Up Colorado route 287, just south of the border with Wyoming, there is a tiny unincorporated community called Virginia Dale. Encyclopedically speaking, Virginia Dale is in the foothills of the Rocky Mountains. It’s difficult to convey what this really means—how unforgivingly beautiful it is. Enormous red rock buttes to the east are like headstones for fallen celestials. To the west, the land begins to slope and fold like pine-studded muscle. Jurassic grimace, creek-swollen skin of time, grass-golden; cow, coyote, pronghorn, hare, fox, eagle, and big invisible cats.
In one of the ten thousand valleys that approach the mountains is a Benedictine abbey named for St. Walburga, patroness of hydrophobia, storms, and sailors. (If this sounds weird, picture yourself in the 8th century crossing the English channel in order to traverse the forests of France and Germany just prior to their conquest by Charlemagne. Or picture yourself crossing the Great Plains in any century you like.

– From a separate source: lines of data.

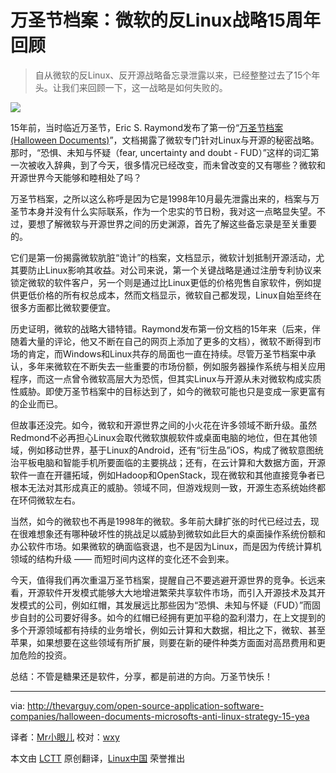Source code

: 万圣节档案：微软的反Linux战略15周年回顾
================================================================================
> 自从微软的反Linux、反开源战略备忘录泄露以来，已经整整过去了15个年头。让我们来回顾一下，这一战略是如何失败的。

![](http://thevarguy.com/site-files/thevarguy.com/files/imagecache/medium_img/uploads/2013/10/trickortreat2.jpg) 

15年前，当时临近万圣节，Eric S. Raymond发布了第一份“[万圣节档案(Halloween Documents)][1]”，文档揭露了微软专门针对Linux与开源的秘密战略。那时，“恐惧、未知与怀疑（fear, uncertainty and doubt - FUD）”这样的词汇第一次被收入辞典，到了今天，很多情况已经改变，而未曾改变的又有哪些？微软和开源世界今天能够和睦相处了吗？

万圣节档案，之所以这么称呼是因为它是1998年10月最先泄露出来的，档案与万圣节本身并没有什么实际联系，作为一个忠实的节日粉，我对这一点略显失望。不过，要想了解微软与开源世界之间的历史渊源，首先了解这些备忘录是至关重要的。

它们是第一份揭露微软肮脏“诡计”的档案，文档显示，微软计划抵制开源活动，尤其要防止Linux影响其收益。对公司来说，第一个关键战略是通过注册专利协议来锁定微软的软件客户，另一个则是通过比Linux更低的价格兜售自家软件，例如提供更低价格的所有权总成本，然而文档显示，微软自己都发现，Linux自始至终在很多方面都比微软要便宜。

历史证明，微软的战略大错特错。Raymond发布第一份文档的15年来（后来，伴随着大量的评论，他又不断在自己的网页上添加了更多的文档），微软不断得到市场的肯定，而Windows和Linux共存的局面也一直在持续。尽管万圣节档案中承认，多年来微软在不断失去一些重要的市场份额，例如服务器操作系统与相关应用程序，而这一点曾令微软高层大为恐慌，但其实Linux与开源从未对微软构成实质性威胁。即使万圣节档案中的目标达到了，如今的微软可能也只是变成一家更富有的企业而已。

但故事还没完。如今，微软和开源世界之间的小火花在许多领域不断升级。虽然Redmond不必再担心Linux会取代微软旗舰软件或桌面电脑的地位，但在其他领域，例如移动世界，基于Linux的Android，还有“衍生品”iOS，构成了微软意图统治平板电脑和智能手机所要面临的主要挑战；还有，在云计算和大数据方面，开源软件一直在开疆拓域，例如Hadoop和OpenStack，现在微软和其他直接竞争者已根本无法对其形成真正的威胁。领域不同，但游戏规则一致，开源生态系统始终都在环伺微软左右。

当然，如今的微软也不再是1998年的微软。多年前大肆扩张的时代已经过去，现在很难想象还有哪种破坏性的挑战足以威胁到微软如此巨大的桌面操作系统份额和办公软件市场。如果微软的确面临衰退，也不是因为Linux，而是因为传统计算机领域的结构升级 —— 而短时间内这样的变化还不会到来。

今天，值得我们再次重温万圣节档案，提醒自己不要逃避开源世界的竞争。长远来看，开源软件开发模式能够大大地增进繁荣共享软件市场，而引入开源技术及其开发模式的公司，例如红帽，其发展远比那些因为“恐惧、未知与怀疑（FUD）”而固步自封的公司要好得多。如今的红帽已经拥有更加平稳的盈利潜力，在上文提到的多个开源领域都有持续的业务增长，例如云计算和大数据，相比之下，微软、甚至苹果，如果想要在这些领域有所扩展，则要在新的硬件种类方面面对高昂费用和更加危险的投资。

总结：不管是糖果还是软件，分享，都是前进的方向。万圣节快乐！

--------------------------------------------------------------------------------

via: http://thevarguy.com/open-source-application-software-companies/halloween-documents-microsofts-anti-linux-strategy-15-yea

译者：[Mr小眼儿](http://blog.csdn.net/tinyeyeser) 校对：[wxy](https://github.com/wxy)

本文由 [LCTT](https://github.com/LCTT/TranslateProject) 原创翻译，[Linux中国](http://linux.cn/) 荣誉推出

[1]:http://www.catb.org/~esr/halloween/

At the mercy of wild creatures and foreign climes, one needs special protection.)
I visit the Abbey once or twice a season, because it is beautiful; because I like talking to Sister Maria, who runs the gift shop; and because at the entrance to the abbey is a steep hill with a single panoramic bend, and this hill is limned with the Stations of the Cross.
The fourteen Stations—also known as the Way of the Cross, or the Way of Sorrows, or the Via Crucis—are images that represent the path Jesus walked to his crucifixion on Golgotha. Today, they are most commonly found lining the inner perimeter of chapels and churches, a symbolic processional harking—as so much religious imagery does—to majority-preliterate times.
Walking the Way of the Cross in Virginia Dale brings the Christian message home so powerfully that Christianity itself shatters: dogma fails, artifice fails, and in this failure the reality of human suffering and compassion shines like sweat on sunlit skin. Put another way, understanding is confirmed not solely by signifiers like Cross or Way or even Word, but by walking.
But the signifiers do matter. Our sensing bodies, moving through space, land over and over again on significant details; this is the birth of semantics,1 how language and logic relate to meaning. It’s the birth of reading.
The unicursal labyrinth is a particularly elegant example of a sign devised for the entire body to read. When moving along the path of a labyrinth, one is physically deciphering a pattern. It’s an extension of how we naturally move about in the world, but within symbolic constraints.
The body knows—or yields to knowing—in a way that the mind, alienated from the body by purely conceptual problems, cannot.
What happens when we see language as something that matters? Reading can then be seen not only in terms of understanding, but of carrying, of holding. When we denizens of the 21st century abandon or otherwise lose track of the burden back of the reading act, we grow inured to real literary comprehension, which is the deep image leaping, the radical imagination that subtends empathy—never anything less than epiphany.
The book is now but one of many secondary bodies that hold language, that hold language for us. Computational bodies and screen-based media compound signals unto an infinity of attention grabbing incandescence, but book bodies retain fidelity to the textual sign and its inanimate sentience. Something about the agency required to connect textual sign to sounded signal to signified image consecrates or otherwise preserves the pure act of hospitality that gives rise to verbal meaning.
My favorite part in Everything Everywhere All at Once is when Evelyn and Joy become rocks, and their relationship carries on in silent, subtitled dialogue as they overlook a vast canyon-land on an alternate-reality Earth devoid of animate life. In a film so full of auditory and visual stimulation, it was beautiful to suddenly experience the drama of dialogue without sound. The voices of Evelyn and Joy were still there, in the text, but so was silence and, within it, a great new scope for meaning.
In honor of all the above, I’ve renamed this project after the existing monthly segment and its eponymous geomorphic signage, Cairns. When on an uncertain path, whether over plains or through pines, there is nothing quite so reassuring as a little pile of stones. They say, in silence: This way.
And also: Here.
From the Greek sēmantikos ‘significant’, from sēmainein ‘signify’, from sēma ‘sign’
I don't have words to describe how beautiful this is Joe. I just love it.
As with so much of your writing I find myself exploring things just for the joy of it.
Not only was I unaware of the Abbey of St. Walburga, I'm now looking into the birth of semantics - so different to what I imagined.